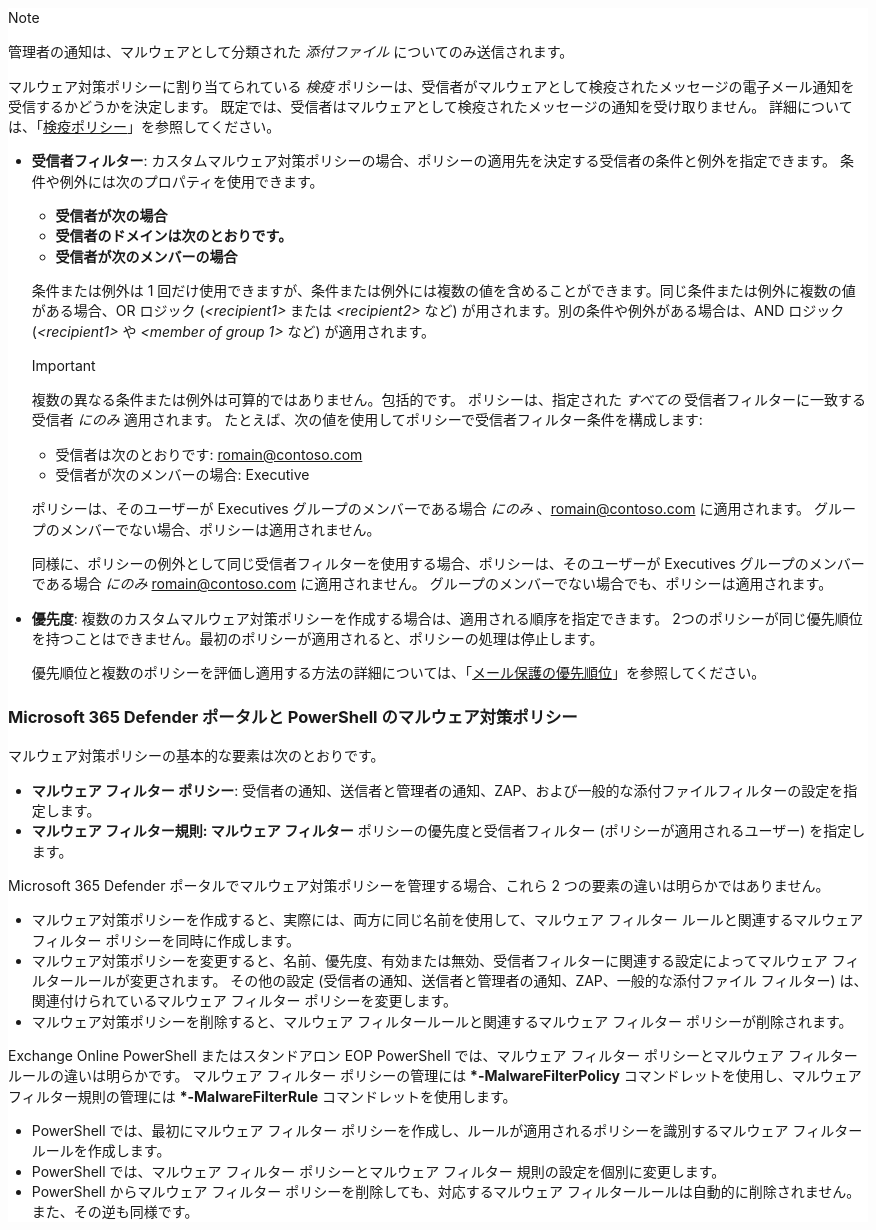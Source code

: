   > [!NOTE]
  > 管理者の通知は、マルウェアとして分類された _添付ファイル_ についてのみ送信されます。
  >
  > マルウェア対策ポリシーに割り当てられている _検疫_ ポリシーは、受信者がマルウェアとして検疫されたメッセージの電子メール通知を受信するかどうかを決定します。 既定では、受信者はマルウェアとして検疫されたメッセージの通知を受け取りません。 詳細については、「[検疫ポリシー](quarantine-policies.md)」を参照してください。

- **受信者フィルター**: カスタムマルウェア対策ポリシーの場合、ポリシーの適用先を決定する受信者の条件と例外を指定できます。 条件や例外には次のプロパティを使用できます。

  - **受信者が次の場合**
  - **受信者のドメインは次のとおりです。**
  - **受信者が次のメンバーの場合**

  条件または例外は 1 回だけ使用できますが、条件または例外には複数の値を含めることができます。同じ条件または例外に複数の値がある場合、OR ロジック (_\<recipient1\>_ または _\<recipient2\>_ など) が用されます。別の条件や例外がある場合は、AND ロジック (_\<recipient1\>_ や _\<member of group 1\>_ など) が適用されます。

  > [!IMPORTANT]
  > 複数の異なる条件または例外は可算的ではありません。包括的です。 ポリシーは、指定された _すべての_ 受信者フィルターに一致する受信者 _にのみ_ 適用されます。 たとえば、次の値を使用してポリシーで受信者フィルター条件を構成します:
  >
  > - 受信者は次のとおりです: romain@contoso.com
  > - 受信者が次のメンバーの場合: Executive
  >
  > ポリシーは、そのユーザーが Executives グループのメンバーである場合 _にのみ_ 、romain@contoso.com に適用されます。 グループのメンバーでない場合、ポリシーは適用されません。
  >
  > 同様に、ポリシーの例外として同じ受信者フィルターを使用する場合、ポリシーは、そのユーザーが Executives グループのメンバーである場合 _にのみ_ romain@contoso.com に適用されません。 グループのメンバーでない場合でも、ポリシーは適用されます。

- **優先度**: 複数のカスタムマルウェア対策ポリシーを作成する場合は、適用される順序を指定できます。 2つのポリシーが同じ優先順位を持つことはできません。最初のポリシーが適用されると、ポリシーの処理は停止します。

  優先順位と複数のポリシーを評価し適用する方法の詳細については、「[メール保護の優先順位](how-policies-and-protections-are-combined.md)」を参照してください。

### <a name="anti-malware-policies-in-the-microsoft-365-defender-portal-vs-powershell"></a>Microsoft 365 Defender ポータルと PowerShell のマルウェア対策ポリシー

マルウェア対策ポリシーの基本的な要素は次のとおりです。

- **マルウェア フィルター ポリシー**: 受信者の通知、送信者と管理者の通知、ZAP、および一般的な添付ファイルフィルターの設定を指定します。
- **マルウェア フィルター規則: マルウェア フィルター** ポリシーの優先度と受信者フィルター (ポリシーが適用されるユーザー) を指定します。

Microsoft 365 Defender ポータルでマルウェア対策ポリシーを管理する場合、これら 2 つの要素の違いは明らかではありません。

- マルウェア対策ポリシーを作成すると、実際には、両方に同じ名前を使用して、マルウェア フィルター ルールと関連するマルウェア フィルター ポリシーを同時に作成します。
- マルウェア対策ポリシーを変更すると、名前、優先度、有効または無効、受信者フィルターに関連する設定によってマルウェア フィルタールールが変更されます。 その他の設定 (受信者の通知、送信者と管理者の通知、ZAP、一般的な添付ファイル フィルター) は、関連付けられているマルウェア フィルター ポリシーを変更します。
- マルウェア対策ポリシーを削除すると、マルウェア フィルタールールと関連するマルウェア フィルター ポリシーが削除されます。

Exchange Online PowerShell またはスタンドアロン EOP PowerShell では、マルウェア フィルター ポリシーとマルウェア フィルター ルールの違いは明らかです。 マルウェア フィルター ポリシーの管理には **\*-MalwareFilterPolicy** コマンドレットを使用し、マルウェア フィルター規則の管理には **\*-MalwareFilterRule** コマンドレットを使用します。

- PowerShell では、最初にマルウェア フィルター ポリシーを作成し、ルールが適用されるポリシーを識別するマルウェア フィルター ルールを作成します。
- PowerShell では、マルウェア フィルター ポリシーとマルウェア フィルター 規則の設定を個別に変更します。
- PowerShell からマルウェア フィルター ポリシーを削除しても、対応するマルウェア フィルタールールは自動的に削除されません。また、その逆も同様です。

★ ★ ★ ★ ★ ★ ★

• WORK REQUEST:
Go through the material above and return each line that holds the word "受信者が次のメンバーの場合".

• THE ANSWER:
  - **受信者が次のメンバーの場合**
  > - 受信者が次のメンバーの場合: Executive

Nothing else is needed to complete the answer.